Transparent wood is sustainable and suitable for structural use
Image credit: Céline Montanari
Researchers from Stockholm’s KTH Royal Institute of Technology have developed a transparent and sustainable wood. The material allows through natural light, can store thermal energy and – unlike other transparent woods – is intended for structural use.
Transparent wood was first introduced in 2016 as a potential structural material for buildings which – in addition to the other useful properties of wood – allows natural light to pass through.
Key to making wood into a transparent composite material is to strip out its lignin, the major-light absorbing component in wood which is essential for forming rigid cell walls. The empty pores left by the removal of lignin, however, need to be filled with a substance which restores the strength of wood and allows light to be transmitted through the material.
In previous iterations of their composite, the KTH researchers had used conventional petroleum-based polymers. Now, they have successfully developed and tested a sustainable alternative which uses limonene acrylate: a monomer made from limonene.
“The new limonene acrylate it is made from renewable citrus, such as peel waste that can be recycled from the orange juice industry,” said Céline Montanari, a PhD candidate and lead author of the study.
Montanari and her colleagues used an extract from orange juice production to create the polymer, which was suitable for restoring the strength of the delignified wood which allowing light to pass through. At a thickness of 1.2mm, the composite material offers 90 per cent optical transmittance and surprisingly low haze. Notably, the material is intended for structural use; it demonstrated heavy-duty mechanical performance with strength and elasticity suitable for structural applications.
According to Professor Lars Berglund, head of the university’s Department of Fibre and Polymer Technology, the group has wanted to create a sustainable version of the wood composite for years.
“Replacing the fossil-based polymers has been one of the challenges we have had in making sustainable transparent wood,” he said.
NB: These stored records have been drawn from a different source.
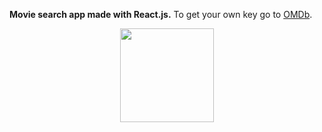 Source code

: **Movie search app made with React.js.**
To get your own key go to [OMDb](http://www.omdbapi.com/).
<p align="center">
<img src="https://www.ayeteejay.com/images/ayeteejay.svg" width="150">
</p>

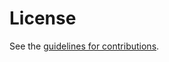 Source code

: # License

See the
[guidelines for contributions](https://github.com/kazuho/draft-kazuho-httpbis-streaming-requests/blob/main/CONTRIBUTING.md).
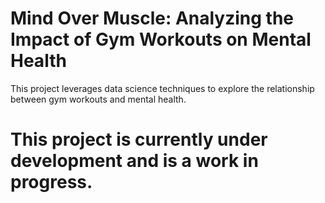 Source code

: # Mind Over Muscle: Analyzing the Impact of Gym Workouts on Mental Health
This project leverages data science techniques to explore the relationship between gym workouts and mental health.

# This project is currently under development and is a work in progress.
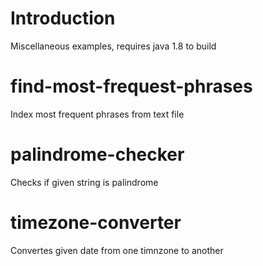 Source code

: # Introduction

Miscellaneous examples, requires java 1.8 to build

# find-most-frequest-phrases

Index most frequent phrases from text file 

# palindrome-checker

Checks if given string is palindrome

# timezone-converter 

Convertes given date from one timnzone to another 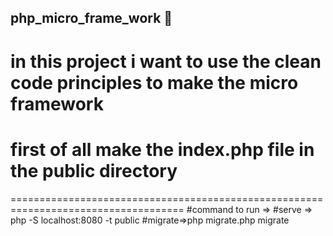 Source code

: ## php_micro_frame_work 🐘
in this project i want to use the clean code principles to make the micro framework
===================================================================================
# first of all make the index.php file in the public directory
====================================================================================
#command to run =>
#serve => php -S localhost:8080 -t public
#migrate=>php migrate.php migrate

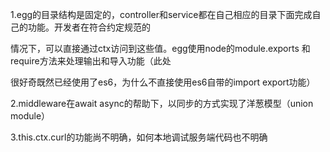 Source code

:1.egg的目录结构是固定的，controller和service都在自己相应的目录下面完成自己的功能。开发者在符合约定规范的

情况下，可以直接通过ctx访问到这些值。egg使用node的module.exports 和require方法来处理输出和导入功能（此处

很好奇既然已经使用了es6，为什么不直接使用es6自带的import export功能）

2.middleware在await async的帮助下，以同步的方式实现了洋葱模型（union module）

3.this.ctx.curl的功能尚不明确，如何本地调试服务端代码也不明确 

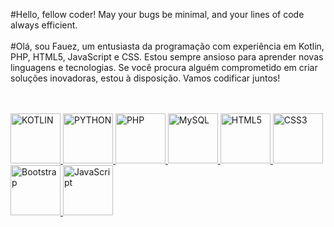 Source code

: #Hello, fellow coder! May your bugs be minimal, and your lines of code always efficient.<br><br>
#Olá, sou Fauez, um entusiasta da programação com experiência em Kotlin, PHP, HTML5, JavaScript e CSS. Estou sempre ansioso para aprender novas linguagens e tecnologias. Se você procura alguém comprometido em criar soluções inovadoras, estou à disposição. Vamos codificar juntos!
<!--
<div align="center">
  <img height="180em" src="https://github-readme-stats.vercel.app/api?username=fauez&show_icons=true&theme=tokyonight&include_all_commits=true&count_private=true"/>

  <img height="180em" src="https://github-readme-stats.vercel.app/api/top-langs/?username=fauez&layout=compact&langs_count=6&theme=tokyonight" width="313"/>
</div>
-->
<br>
<br>

<table>
  <a href="https://github.com/leehxd">
   <img src="https://img.icons8.com/color/2x/kotlin.png" width="80" alt="KOTLIN">
   <img src="https://img.icons8.com/color/2x/python.png" width="80" alt="PYTHON">
   <img src="https://img.icons8.com/color/2x/php.png" width="80" alt="PHP">
   <img src="https://img.icons8.com/color/2x/mysql.png" width="80" alt="MySQL">
   <img src="https://img.icons8.com/color/2x/html-5.png" width="80" alt="HTML5">
  <img src="https://img.icons8.com/color/2x/css3.png" width="80" alt="CSS3">
  <img src="https://img.icons8.com/color/2x/bootstrap.png" width="80" alt="Bootstrap">
  <img src="https://img.icons8.com/nolan/2x/javascript.png" width="80" alt="JavaScript">

</table>
<!--

 <div style="display: inline_block">
 <img height="180em" src="https://github-readme-stats.vercel.app/api?username=fauez&show_icons=true&theme=tokyonight&include_all_commits=true&count_private=true"/>
  <img height="180em" src="https://github-readme-stats.vercel.app/api/top-langs/?username=fauez&layout=compact&langs_count=6&theme=tokyonight"/>
</div>
- 🔭 I’m currently working on ...
- 🌱 I’m currently learning ...
- 👯 I’m looking to collaborate on ...
- 🤔 I’m looking for help with ...
- 💬 Ask me about ...
- 📫 How to reach me: ...
- 😄 Pronouns: ...
- ⚡ Fun fact: ...
-->
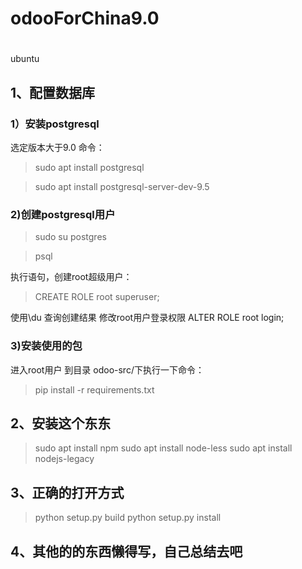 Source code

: # odooForChina9.0
#

ubuntu
## 1、配置数据库

### 1）安装postgresql

  选定版本大于9.0
  命令：
>
> sudo apt install postgresql

 > sudo apt install postgresql-server-dev-9.5

### 2)创建postgresql用户

> sudo su postgres

> psql

  执行语句，创建root超级用户：

> CREATE ROLE root superuser;

  使用\du 查询创建结果
  修改root用户登录权限
  ALTER ROLE root login;
### 3)安装使用的包

  进入root用户
  到目录 odoo-src/下执行一下命令：

> pip install -r requirements.txt

## 2、安装这个东东

> sudo apt install npm
> sudo apt install node-less
> sudo apt install nodejs-legacy

## 3、正确的打开方式

> python setup.py build
> python setup.py install

## 4、其他的的东西懒得写，自己总结去吧
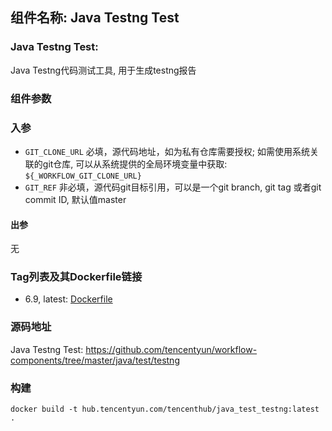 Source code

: ## 组件名称: Java Testng Test
### Java Testng Test:
Java Testng代码测试工具, 用于生成testng报告

### 组件参数
### 入参
* `GIT_CLONE_URL` 必填，源代码地址，如为私有仓库需要授权; 如需使用系统关联的git仓库, 可以从系统提供的全局环境变量中获取: `${_WORKFLOW_GIT_CLONE_URL}`
* `GIT_REF` 非必填，源代码git目标引用，可以是一个git branch, git tag 或者git commit ID, 默认值master

#### 出参
无

### Tag列表及其Dockerfile链接
* 6.9, latest: [Dockerfile](https://github.com/tencentyun/workflow-components/blob/1cc5fa362ab84dd7ad222ec9cdd1ded8635d3c14/java/test/testng/Dockerfile)

### 源码地址

Java Testng Test: <https://github.com/tencentyun/workflow-components/tree/master/java/test/testng>

### 构建
`docker build -t hub.tencentyun.com/tencenthub/java_test_testng:latest .` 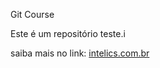 Git Course

Este é um repositório teste.i

saiba mais no link: [intelics.com.br](http://www.intelics.com.br)

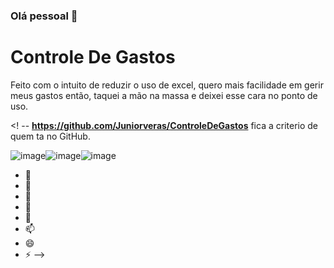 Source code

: ### Olá pessoal 👋

# Controle De Gastos
Feito com o intuito de reduzir o uso de excel, quero mais facilidade em gerir meus gastos então, taquei a mão na massa e deixei esse cara no ponto de uso.



<! --
**https://github.com/Juniorveras/ControleDeGastos** fica a criterio de quem ta no GitHub.


![image](https://user-images.githubusercontent.com/45885190/162825571-ab2abc57-65fe-4288-b37b-580dca2bc217.png)![image](https://user-images.githubusercontent.com/45885190/162826429-ec9af2b0-31a4-4d3a-93ca-1fe406951235.png)![image](https://user-images.githubusercontent.com/45885190/162826805-bc81bcd8-b00d-47a9-83f3-1a99a1280a22.png)



          
- 🔭 
- 🌱 
- 👯 
- 🤔 
- 💬 
- 📫 
- 😄 
- ⚡ 
-->
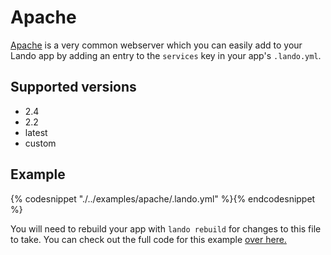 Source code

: Apache
======

[Apache](https://www.apache.org/) is a very common webserver which you can easily add to your Lando app by adding an entry to the `services` key in your app's `.lando.yml`.

Supported versions
------------------

*   2.4
*   2.2
*   latest
*   custom

Example
-------

{% codesnippet "./../examples/apache/.lando.yml" %}{% endcodesnippet %}

You will need to rebuild your app with `lando rebuild` for changes to this file to take. You can check out the full code for this example [over here.](https://github.com/kalabox/lando/tree/master/examples/apache)
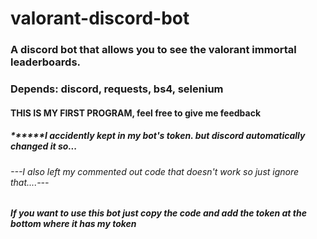 # valorant-discord-bot
### A discord bot that allows you to see the valorant immortal leaderboards.
### Depends: discord, requests, bs4, selenium

#### THIS IS MY FIRST PROGRAM, feel free to give me feedback
##### ******I accidently kept in my bot's token. but discord automatically changed it so...
###### ---I also left my commented out code that doesn't work so just ignore that....---

##### If you want to use this bot just copy the code and add the token at the bottom where it has my token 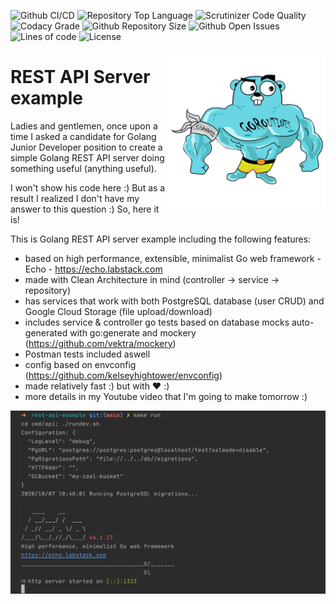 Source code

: ![Github CI/CD](https://img.shields.io/github/workflow/status/evt/rest-api-example/Go)
![Repository Top Language](https://img.shields.io/github/languages/top/evt/rest-api-example)
![Scrutinizer Code Quality](https://img.shields.io/scrutinizer/quality/g/evt/rest-api-example/main)
![Codacy Grade](https://img.shields.io/codacy/grade/c9467ed47e064b1981e53862d0286d65)
![Github Repository Size](https://img.shields.io/github/repo-size/evt/rest-api-example)
![Github Open Issues](https://img.shields.io/github/issues/evt/rest-api-example)
![Lines of code](https://img.shields.io/tokei/lines/github/evt/rest-api-example)
![License](https://img.shields.io/badge/license-MIT-green)

<img align="right" width="50%" src="./images/big-gopher.jpg">

# REST API Server example
Ladies and gentlemen, once upon a time I asked a candidate for Golang Junior Developer position to create a simple Golang REST API server doing something useful (anything useful).

I won't show his code here :) But as a result I realized I don't have my answer to this question :) So, here it is!

This is Golang REST API server example including the following features:
*   based on high performance, extensible, minimalist Go web framework - Echo - <https://echo.labstack.com> 
*   made with Clean Architecture in mind (controller -> service -> repository)
*   has services that work with both PostgreSQL database (user CRUD) and Google Cloud Storage (file upload/download)
*   includes service & controller go tests based on database mocks auto-generated with go:generate and mockery (<https://github.com/vektra/mockery>)
*   Postman tests included aswell
*   config based on envconfig (<https://github.com/kelseyhightower/envconfig>)
*   made relatively fast :) but with :heart: :)
*   more details in my Youtube video that I'm going to make tomorrow :)

<img src="./images/make-run.png"> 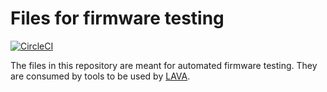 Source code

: # Files for firmware testing

[![CircleCI](https://circleci.com/gh/9elements/lava-tests.svg?style=svg)](https://circleci.com/gh/9elements/lava-tests)

The files in this repository are meant for automated firmware testing.
They are consumed by tools to be used by [LAVA](https://www.lavasoftware.org/).
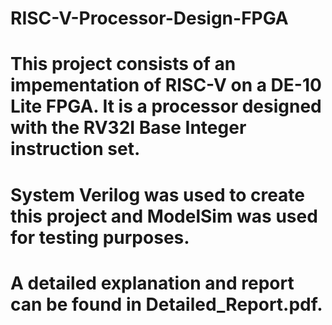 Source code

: # RISC-V-Processor-Design-FPGA
# This project consists of an impementation of RISC-V on a DE-10 Lite FPGA. It is a processor designed with the RV32I Base Integer instruction set. 
# System Verilog was used to create this project and ModelSim was used for testing purposes.
# A detailed explanation and report can be found in Detailed_Report.pdf.
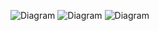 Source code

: ![Diagram](https://www.planttext.com/api/plantuml/png/UhzxlqDnIM9HIMbk3XTNSNPcda9HVd4g5vTJVfA2hfs2OqvcSggLWaUc8XUNGsfU2b0P0000__y30000)
![Diagram](https://www.planttext.com/api/plantuml/png/X94zJWCn48NxESLeAq1oGHkb24eA8b4X96fhTvGTnPvPURn4278o2ewKAyJBxeAG-Edyv6_UU_QStjvNbdtAVGm0jcV1f4O0cNCWlAVWCwjOovsXmtNmPhXXlqi-0a0zwWE5mBB35q34hMHyP6dqO8DyKcxmJklzGqiRrNHn2STvyAOhoP4aJ_fM-v8zdjSQOo-p6Wtdl683y9cwV7NbJjoNtQAKQ2bnzbBJ3-3a_H_sKUSNgBgkyChrdSCgUdckfeQBmRjJu-7N_g279tndOKNIb2sS0G00__y30000)
![Diagram](https://www.planttext.com/api/plantuml/png/P8z13e9034NtFKN37iu0Ic8cqIKhPD6C5IOo0vcMqxdmI5v1m41CNBNv_Q-_VJzVkIX5dNmF80yNC0x20EgqPpH1ETx9ic2Any6FG-2WM3fg8tc0-Z292oo2vw5rje6w92Kix4n8WoHO5eXWTx8-HHexPx4IZjUmxr-zfye0k4r2So7j5dsfFtfYZBANP1cjtVyTcAPVQexFiisLSxZDVtu0003__mC0)
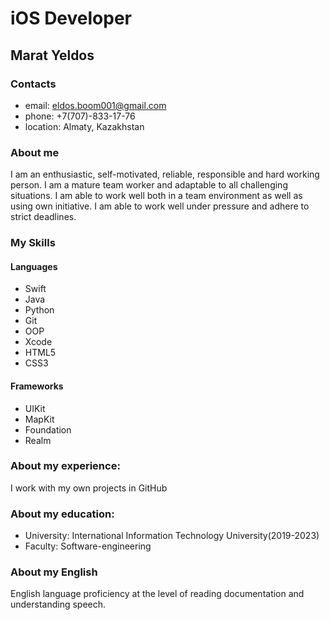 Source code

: # iOS Developer

## Marat Yeldos

### Contacts
  * email: eldos.boom001@gmail.com
  * phone: +7(707)-833-17-76
  * location: Almaty, Kazakhstan

### About me 
  I am an enthusiastic, self-motivated, reliable, responsible and hard working person. I am a mature team worker and adaptable to all challenging situations. I am     able to work well both in a team environment as well as using own initiative. I am able to work well under pressure and adhere to strict deadlines.

### My Skills 
#### Languages
  * Swift
  * Java
  * Python
  * Git
  * OOP
  * Xcode
  * HTML5
  * CSS3
#### Frameworks
  * UIKit
  * MapKit
  * Foundation
  * Realm

### About my experience: 
  I work with my own projects in GitHub

### About my education:
  * University: International Information Technology University(2019-2023)
  * Faculty: Software-engineering
 
### About my English 
  English language proficiency at the level of reading documentation and understanding speech.
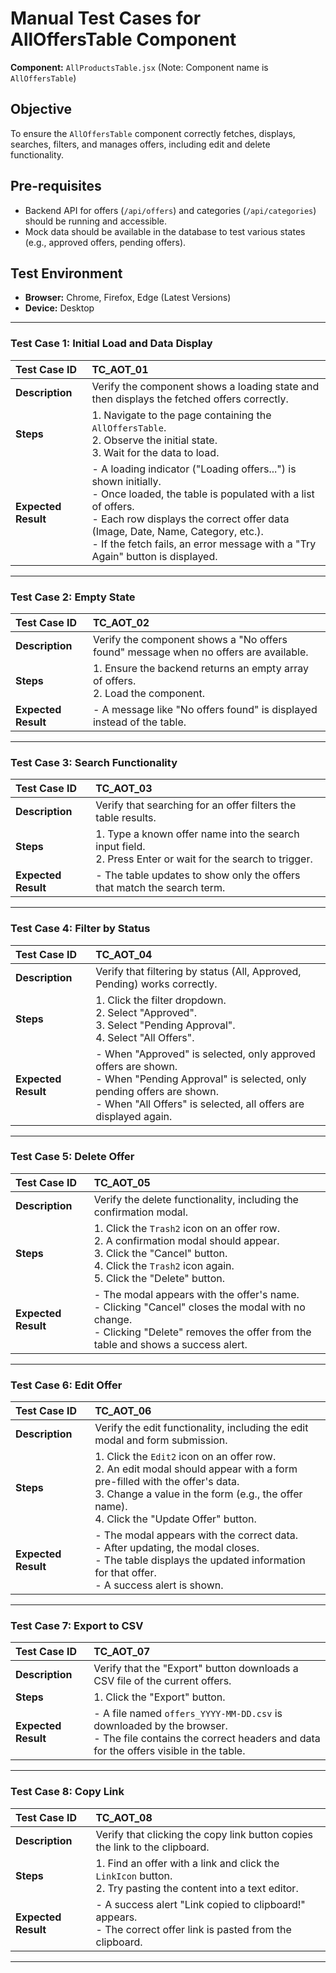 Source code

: # Manual Test Cases for AllOffersTable Component

**Component:** `AllProductsTable.jsx` (Note: Component name is `AllOffersTable`)

## Objective
To ensure the `AllOffersTable` component correctly fetches, displays, searches, filters, and manages offers, including edit and delete functionality.

## Pre-requisites
-   Backend API for offers (`/api/offers`) and categories (`/api/categories`) should be running and accessible.
-   Mock data should be available in the database to test various states (e.g., approved offers, pending offers).

## Test Environment
-   **Browser:** Chrome, Firefox, Edge (Latest Versions)
-   **Device:** Desktop

---

### Test Case 1: Initial Load and Data Display

| Test Case ID | TC_AOT_01                                                              |
| :----------- | :--------------------------------------------------------------------- |
| **Description**  | Verify the component shows a loading state and then displays the fetched offers correctly. |
| **Steps**        | 1. Navigate to the page containing the `AllOffersTable`.<br>2. Observe the initial state.<br>3. Wait for the data to load. |
| **Expected Result** | - A loading indicator ("Loading offers...") is shown initially.<br>- Once loaded, the table is populated with a list of offers.<br>- Each row displays the correct offer data (Image, Date, Name, Category, etc.).<br>- If the fetch fails, an error message with a "Try Again" button is displayed. |

---

### Test Case 2: Empty State

| Test Case ID | TC_AOT_02                                                              |
| :----------- | :--------------------------------------------------------------------- |
| **Description**  | Verify the component shows a "No offers found" message when no offers are available. |
| **Steps**        | 1. Ensure the backend returns an empty array of offers.<br>2. Load the component. |
| **Expected Result** | - A message like "No offers found" is displayed instead of the table. |

---

### Test Case 3: Search Functionality

| Test Case ID | TC_AOT_03                                                              |
| :----------- | :--------------------------------------------------------------------- |
| **Description**  | Verify that searching for an offer filters the table results.        |
| **Steps**        | 1. Type a known offer name into the search input field.<br>2. Press Enter or wait for the search to trigger. |
| **Expected Result** | - The table updates to show only the offers that match the search term. |

---

### Test Case 4: Filter by Status

| Test Case ID | TC_AOT_04                                                              |
| :----------- | :--------------------------------------------------------------------- |
| **Description**  | Verify that filtering by status (All, Approved, Pending) works correctly. |
| **Steps**        | 1. Click the filter dropdown.<br>2. Select "Approved".<br>3. Select "Pending Approval".<br>4. Select "All Offers". |
| **Expected Result** | - When "Approved" is selected, only approved offers are shown.<br>- When "Pending Approval" is selected, only pending offers are shown.<br>- When "All Offers" is selected, all offers are displayed again. |

---

### Test Case 5: Delete Offer

| Test Case ID | TC_AOT_05                                                              |
| :----------- | :--------------------------------------------------------------------- |
| **Description**  | Verify the delete functionality, including the confirmation modal.   |
| **Steps**        | 1. Click the `Trash2` icon on an offer row.<br>2. A confirmation modal should appear.<br>3. Click the "Cancel" button.<br>4. Click the `Trash2` icon again.<br>5. Click the "Delete" button. |
| **Expected Result** | - The modal appears with the offer's name.<br>- Clicking "Cancel" closes the modal with no change.<br>- Clicking "Delete" removes the offer from the table and shows a success alert. |

---

### Test Case 6: Edit Offer

| Test Case ID | TC_AOT_06                                                              |
| :----------- | :--------------------------------------------------------------------- |
| **Description**  | Verify the edit functionality, including the edit modal and form submission. |
| **Steps**        | 1. Click the `Edit2` icon on an offer row.<br>2. An edit modal should appear with a form pre-filled with the offer's data.<br>3. Change a value in the form (e.g., the offer name).<br>4. Click the "Update Offer" button. |
| **Expected Result** | - The modal appears with the correct data.<br>- After updating, the modal closes.<br>- The table displays the updated information for that offer.<br>- A success alert is shown. |

---

### Test Case 7: Export to CSV

| Test Case ID | TC_AOT_07                                                              |
| :----------- | :--------------------------------------------------------------------- |
| **Description**  | Verify that the "Export" button downloads a CSV file of the current offers. |
| **Steps**        | 1. Click the "Export" button.                                        |
| **Expected Result** | - A file named `offers_YYYY-MM-DD.csv` is downloaded by the browser.<br>- The file contains the correct headers and data for the offers visible in the table. |

---

### Test Case 8: Copy Link

| Test Case ID | TC_AOT_08                                                              |
| :----------- | :--------------------------------------------------------------------- |
| **Description**  | Verify that clicking the copy link button copies the link to the clipboard. |
| **Steps**        | 1. Find an offer with a link and click the `LinkIcon` button.<br>2. Try pasting the content into a text editor. |
| **Expected Result** | - A success alert "Link copied to clipboard!" appears.<br>- The correct offer link is pasted from the clipboard. |

--- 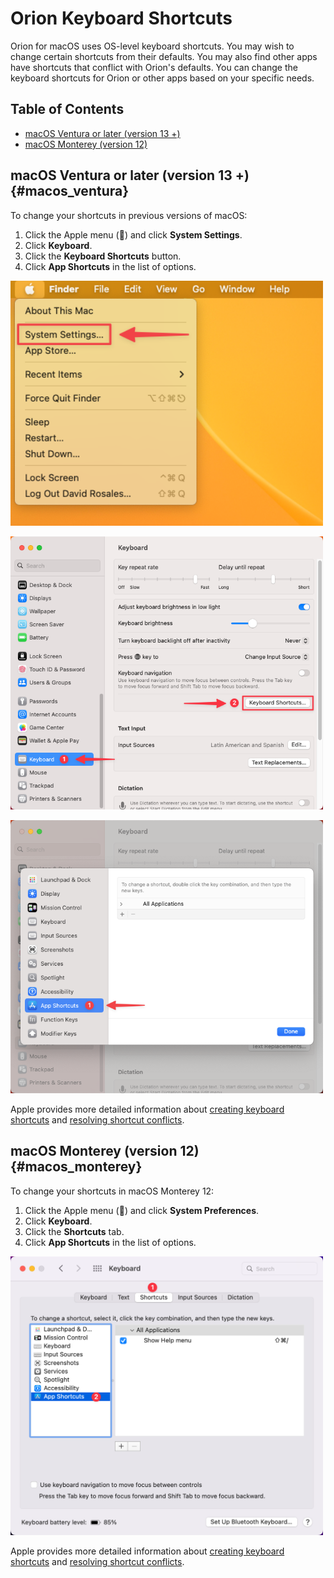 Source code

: # Orion Keyboard Shortcuts

Orion for macOS uses OS-level keyboard shortcuts. You may wish to change certain shortcuts from their defaults. You may also find other apps have shortcuts that conflict with Orion's defaults. You can change the keyboard shortcuts for Orion or other apps based on your specific needs.

## Table of Contents

- [macOS Ventura or later (version 13 +)](#macos_ventura)
- [macOS Monterey (version 12)](#macos_monterey)

<a name="macos_ventura"></a>
## macOS Ventura or later (version 13 +) {#macos_ventura}

To change your shortcuts in previous versions of macOS:

1. Click the Apple menu () and click **System Settings**.
2. Click **Keyboard**.
3. Click the **Keyboard Shortcuts** button.
4. Click **App Shortcuts** in the list of options.

<img src="./media/macos_keyboard_shortcuts_1_system_settings_menu.png" width="500" alt="macOS Keyboard Shortcuts - System Settings Menu"><br />

<img src="./media/macos_keyboard_shortcuts_2_system_settings_window.png" width="500" alt="macOS Keyboard Shortcuts - System Settings Window"><br />

<img src="./media/macos_keyboard_shortcuts_3_app_shortcuts.png" width="500" alt="macOS Keyboard Shortcuts - App Shortcuts Tab"><br />

Apple provides more detailed information about [creating keyboard shortcuts](https://support.apple.com/en-mt/guide/mac-help/mchlp2271/13.0/mac/13.0) and [resolving shortcut conflicts](https://support.apple.com/en-mt/guide/mac-help/mchlp2864/13.0/mac/13.0).


<a name="macos_monterey"></a>
## macOS Monterey (version 12) {#macos_monterey}

To change your shortcuts in macOS Monterey 12:

1. Click the Apple menu () and click **System Preferences**.
2. Click **Keyboard**.
3. Click the **Shortcuts** tab.
4. Click **App Shortcuts** in the list of options.

<img src="./media/macos_keyboard_shortcuts.png" width="500" alt="macOS Keyboard Shortcuts"><br />

Apple provides more detailed information about [creating keyboard shortcuts](https://support.apple.com/guide/mac-help/create-keyboard-shortcuts-for-apps-mchlp2271/mac) and [resolving shortcut conflicts](https://support.apple.com/guide/mac-help/change-a-conflicting-keyboard-shortcut-on-mac-mchlp2864/12.0/mac/12.0).

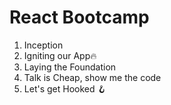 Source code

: # React Bootcamp
1. Inception 
2. Igniting our App🔥
3. Laying the Foundation
4. Talk is Cheap, show me the code
5. Let's get Hooked 🪝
He said that the material is made with no solvents and all chemicals are derived from bio-based raw materials.
The advances could, the researchers say, enable an exciting and unexplored ranged of applications such as in wood nanotechnology, with possibilities including smart windows; wood for heat storage; a wooden laser, and wood with a built-in lighting function. The researchers are working with the KTH photonics group to explore these possibilities further.
“We have looked at where the light goes and what happens when it hits the cellulose,” Berglund added. “Some of the light goes straight through the wood and makes the material transparent. Some of the light is refracted and scattered at different angles and gives pleasant effects in lighting applications.”